Paul Olsen nous explique l'intérêt de l'étude de ce que l'on pourrait appeler « Triassic Park » en Arizona. Pour obtenir une traduction en français assez fidèle, cliquez sur le rectangle blanc en bas à droite. Les sous-titres en anglais devraient alors apparaître. Cliquez ensuite sur l'écrou à droite du rectangle, puis sur « Sous-titres » et enfin sur « Traduire automatiquement ». Choisissez « Français ». © Earth Institute

Les carottes prélevées dans le « Triassic Park » ont vu leur chronologie épluchée, grâce à la présence sporadique de cendres d'éruptions volcaniques contenant des minéraux avec des isotopes radioactifs qui peuvent être analysés pour donner des âges absolus. En outre, les inversions tout aussi sporadiques du champ magnétique terrestre ayant été enregistrées dans l'orientation de grains dans les sédiments eux-mêmes, les géologues peuvent aussi s'appuyer sur le paléomagnétisme pour effectuer des datations.
Les datations fines obtenues ont été corrélées à des modifications de dépôts sédimentaires plus riches en information sur les changements climatiques il y a environ 215 millions d'années et montrant des signes exquisément préservés d'alternance de périodes sèches et humides. On les trouve dans d'anciens lacs du fameux bassin Newark autour de New York, dans le New Jersey.
Le cycle de 405.000 ans de Milankovitch est lié à une modification de 5 % de l'excentricité de l'orbite de la Terre sous l'influence notamment des perturbations gravitationnelles de Vénus. Les chercheurs ont découvert ce cycle du fait que les précipitations ont culminé lorsque l'orbite était la plus excentrique, produisant des lacs profonds qui ont laissé des couches de schiste noir dans l'est de l'Amérique du Nord. Mais lorsque l'orbite était la plus circulaire, les lacs se sont asséchés, laissant des couches plus minces et exposées à l'air.
En fait, les choses ne sont pas si simples car si ce cycle n'a visiblement pas changé pendant des centaines de millions d'années (les calculs prédisaient son existence au cours des derniers 50 millions d'années mais devenaient incertains au-delà), il module en fait l'influence des plus petits cycles de Milankovitch qui se chevauchent les uns les autres et ont des durées qui évoluent également dans le temps. La présence du cycle long se révèle en fait sur les amplitudes des phases sèches et humides découlant des cycles courts.
Pour couronner le tout, ces cycles climatiques sont aussi sous l'influence du taux de gaz carbonique qui peut se modifier sans rapport ou en rapport avec ces cycles. Les analyses ne sont pas simples, mais les données obtenues devraient nous aider justement à mieux comprendre les cycles naturels et leur influence sur la biosphère en relation avec des taux élevés de gaz carbonique dans l'atmosphère.
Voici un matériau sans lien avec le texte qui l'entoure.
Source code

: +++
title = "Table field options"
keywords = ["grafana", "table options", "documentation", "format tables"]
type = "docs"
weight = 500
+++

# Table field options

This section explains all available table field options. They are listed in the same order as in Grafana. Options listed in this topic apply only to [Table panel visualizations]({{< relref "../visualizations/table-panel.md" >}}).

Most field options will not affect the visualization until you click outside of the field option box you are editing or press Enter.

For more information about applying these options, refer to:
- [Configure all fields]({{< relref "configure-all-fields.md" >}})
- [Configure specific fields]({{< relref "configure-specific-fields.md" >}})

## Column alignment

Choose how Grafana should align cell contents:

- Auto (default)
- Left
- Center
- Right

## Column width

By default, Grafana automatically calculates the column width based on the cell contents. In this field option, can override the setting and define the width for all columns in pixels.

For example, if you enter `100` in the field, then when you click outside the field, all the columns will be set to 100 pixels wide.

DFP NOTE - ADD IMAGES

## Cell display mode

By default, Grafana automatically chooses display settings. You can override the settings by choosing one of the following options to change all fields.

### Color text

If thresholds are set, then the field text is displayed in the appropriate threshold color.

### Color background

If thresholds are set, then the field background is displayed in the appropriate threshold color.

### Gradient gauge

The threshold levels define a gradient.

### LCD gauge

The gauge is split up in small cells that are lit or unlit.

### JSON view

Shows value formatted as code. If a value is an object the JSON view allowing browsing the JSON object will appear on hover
De quoi nous aider à mieux prévoir le changement climatique provoqué par l'Humanité et pas simplement à mieux comprendre le passé de la Terre.
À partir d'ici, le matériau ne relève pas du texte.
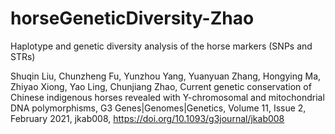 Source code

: # horseGeneticDiversity-Zhao
Haplotype and genetic diversity analysis of the horse markers (SNPs and STRs)

Shuqin Liu, Chunzheng Fu, Yunzhou Yang, Yuanyuan Zhang, Hongying Ma, Zhiyao Xiong, Yao Ling, Chunjiang Zhao, Current genetic conservation of Chinese indigenous horses revealed with Y-chromosomal and mitochondrial DNA polymorphisms, G3 Genes|Genomes|Genetics, Volume 11, Issue 2, February 2021, jkab008, https://doi.org/10.1093/g3journal/jkab008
  • Depuis les années 1970 se confirme le bien-fondé des idées de l'astronome et géophysicien serbe Milutin Milankovitch concernant l'effet des modifications de l'orbite de la Terre et de son axe de rotation sous l'influence des perturbations gravitationnelles des autres planètes.
  • Elles produisent des mouvements cycliques qui influent sur l'ensoleillement de la Terre et conduisent parfois à des glaciations, comme ce fut souvent le cas au quaternaire.
  • L'extrapolation dans le passé des simulations de mécanique céleste prédisaient l'occurrence d'un cycle d'environ 405.000 ans au moins jusqu'à il y a 50 millions d'années. Pour la première fois, des traces convaincantes de ce cycle ont été découvertes au Trias tardif, il y a 215 millions d'années environ.
  • Cette découverte devrait permettre de mieux prédire les effets du changement climatique provoqué par l'Homme. Au Trias tardif, le climat était en effet plus chaud, l'atmosphère contenait davantage de gaz carbonique et des extinctions s'y sont produites.
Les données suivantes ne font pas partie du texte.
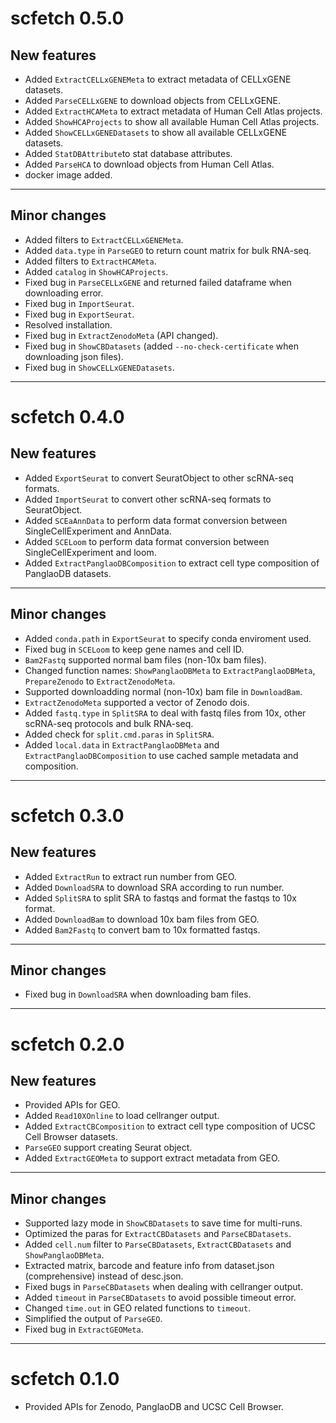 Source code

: # scfetch 0.5.0

## New features
* Added `ExtractCELLxGENEMeta` to extract metadata of CELLxGENE datasets.
* Added `ParseCELLxGENE` to download objects from CELLxGENE.
* Added `ExtractHCAMeta` to extract metadata of Human Cell Atlas projects.
* Added `ShowHCAProjects` to show all available Human Cell Atlas projects.
* Added `ShowCELLxGENEDatasets` to show all available CELLxGENE datasets.
* Added `StatDBAttribute`to stat database attributes.
* Added `ParseHCA` to download objects from Human Cell Atlas.
* docker image added. 

-------------------

## Minor changes
* Added filters to `ExtractCELLxGENEMeta`.
* Added `data.type` in `ParseGEO` to return count matrix for bulk RNA-seq.
* Added filters to `ExtractHCAMeta`.
* Added `catalog` in `ShowHCAProjects`.
* Fixed bug in `ParseCELLxGENE` and returned failed dataframe when downloading error.
* Fixed bug in `ImportSeurat`.
* Fixed bug in `ExportSeurat`.
* Resolved installation.
* Fixed bug in `ExtractZenodoMeta` (API changed).
* Fixed bug in `ShowCBDatasets` (added `--no-check-certificate` when downloading json files).
* Fixed bug in `ShowCELLxGENEDatasets`.

-------------------

# scfetch 0.4.0

## New features
* Added `ExportSeurat` to convert SeuratObject to other scRNA-seq formats.
* Added `ImportSeurat` to convert other scRNA-seq formats to SeuratObject.
* Added `SCEaAnnData` to perform data format conversion between SingleCellExperiment and AnnData.
* Added `SCELoom` to perform data format conversion between SingleCellExperiment and loom.
* Added `ExtractPanglaoDBComposition` to extract cell type composition of PanglaoDB datasets.

-------------------

## Minor changes
* Added `conda.path` in `ExportSeurat` to specify conda enviroment used.
* Fixed bug in `SCELoom` to keep gene names and cell ID.
* `Bam2Fastq` supported normal bam files (non-10x bam files).
* Changed function names: `ShowPanglaoDBMeta` to `ExtractPanglaoDBMeta`, `PrepareZenodo` to `ExtractZenodoMeta`.
* Supported downloadding normal (non-10x) bam file in `DownloadBam`.
* `ExtractZenodoMeta` supported a vector of Zenodo dois.
* Added `fastq.type` in `SplitSRA` to deal with fastq files from 10x, other scRNA-seq protocols and bulk RNA-seq.
* Added check for `split.cmd.paras` in `SplitSRA`.
* Added `local.data` in `ExtractPanglaoDBMeta` and `ExtractPanglaoDBComposition` to use cached sample metadata and composition.

-------------------

# scfetch 0.3.0

## New features
* Added `ExtractRun` to extract run number from GEO.
* Added `DownloadSRA` to download SRA according to run number.
* Added `SplitSRA` to split SRA to fastqs and format the fastqs to 10x format.
* Added `DownloadBam` to download 10x bam files from GEO.
* Added `Bam2Fastq` to convert bam to 10x formatted fastqs.

-------------------

## Minor changes
* Fixed bug in `DownloadSRA` when downloading bam files.

-------------------

# scfetch 0.2.0

## New features
* Provided APIs for GEO.
* Added `Read10XOnline` to load cellranger output.
* Added `ExtractCBComposition` to extract cell type composition of UCSC Cell Browser datasets.
* `ParseGEO` support creating Seurat object.
* Added `ExtractGEOMeta` to support extract metadata from GEO.

-------------------

## Minor changes
* Supported lazy mode in `ShowCBDatasets` to save time for multi-runs.
* Optimized the paras for `ExtractCBDatasets` and `ParseCBDatasets`.
* Added `cell.num` filter to `ParseCBDatasets`, `ExtractCBDatasets` and `ShowPanglaoDBMeta`.
* Extracted matrix, barcode and feature info from dataset.json (comprehensive) instead of desc.json.
* Fixed bugs in `ParseCBDatasets` when dealing with cellranger output.
* Added `timeout` in `ParseCBDatasets` to avoid possible timeout error.
* Changed `time.out` in GEO related functions to `timeout`.
* Simplified the output of `ParseGEO`. 
* Fixed bug in `ExtractGEOMeta`.

-------------------

# scfetch 0.1.0

* Provided APIs for Zenodo, PanglaoDB and UCSC Cell Browser.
On a découvert un nouveau cycle de Milankovitch pour le climat

Article de l'INSU publié le 17/10/2015

Un cycle orbital de 9 millions d'années pilote le cycle du carbone et les processus climatiques à long terme depuis le Mésozoïque. Ce cycle, dont on a trouvé des traces dans les rostres des béléménites, a temporisé la dynamique saisonnière du climat entre le Jurassique et le début du Crétacé.
Les cycles de Milankovitch sont des variations de l'insolation reçue par la Terre pilotées par des modifications périodiques des mouvements orbitaux. Ces derniers sont particulièrement connus pour avoir rythmé la dynamique des phases glaciaires et interglaciaires au cours du Quaternaire, mais de nombreuses études montrent que ces variations de l'ordre de la dizaine à la centaine de milliers d'années se sont aussi manifestées dans des périodes géologiques plus reculées. Cependant, se peut-il que de grands mouvements astronomiques régulent la dynamique du climat à l'échelle de plusieurs millions d'années ? Et si oui, par quel processus ?
Une étude parue dans la revue PNAS du 13 octobre, des chercheurs de Toulouse laboratoire (GET, CNRS-Université Toulouse 3) et de Brême (laboratoire MARUM, Université de Brême), montrent qu'un facteur orbital de longue durée a temporisé la dynamique saisonnière du climat entre le Jurassique et le début du Crétacé. Elle repose sur une analyse inédite de la composition géochimique de bélemnites, des fossiles d'animaux marins morphologiquement proches des calamars, ayant enregistré la chimie et la température de l'eau de mer entre -200 et -125 Ma (millions d'années). De façon surprenante, les résultats montrent une fluctuation cyclique de la composition en carbone de l'eau tous les 9 Ma.
 On voit ici plusieurs des cycles de Milankovitch avec les variations périodiques de l’excentricité de l’orbite de la Terre (ex 100.000 ans) ou de l’inclinaison de son axe de rotation par rapport au plan orbital (41.000 ans). © University Corporation for Atmospheric Research 

Une modification de l’excentricité de l’orbite terrestre causée par Mars

En accord avec les calculs astronomiques, cette durée de 9 Ma correspondrait à un grand cycle d'excentricité de l'orbite terrestre lié à un autre cycle de 2,4 Ma dépendant des interactions entre la Terre et Mars. Même si le lien entre composition chimique de l'eau et grands cycles astronomiques reste débattu, les auteurs suggèrent qu'une orbite très elliptique sur le long terme favoriserait des contrastes climatiques saisonniers importants comme les moussons et sécheresses intenses, défavorables à la préservation du carbone organique sur Terre.
En revanche, les périodes à orbite plus circulaire pourraient avoir conduit à des climats humides et stables favorisant le développement de la végétation, la productivité marine et la préservation de matière organique. Dans l'ensemble, ce cycle orbital de 9 Ma apparaît donc comme un métronome majeur de la longue dynamique des climats anciens, sur lequel se rajoutent néanmoins des perturbations occasionnelles telles que le volcanisme.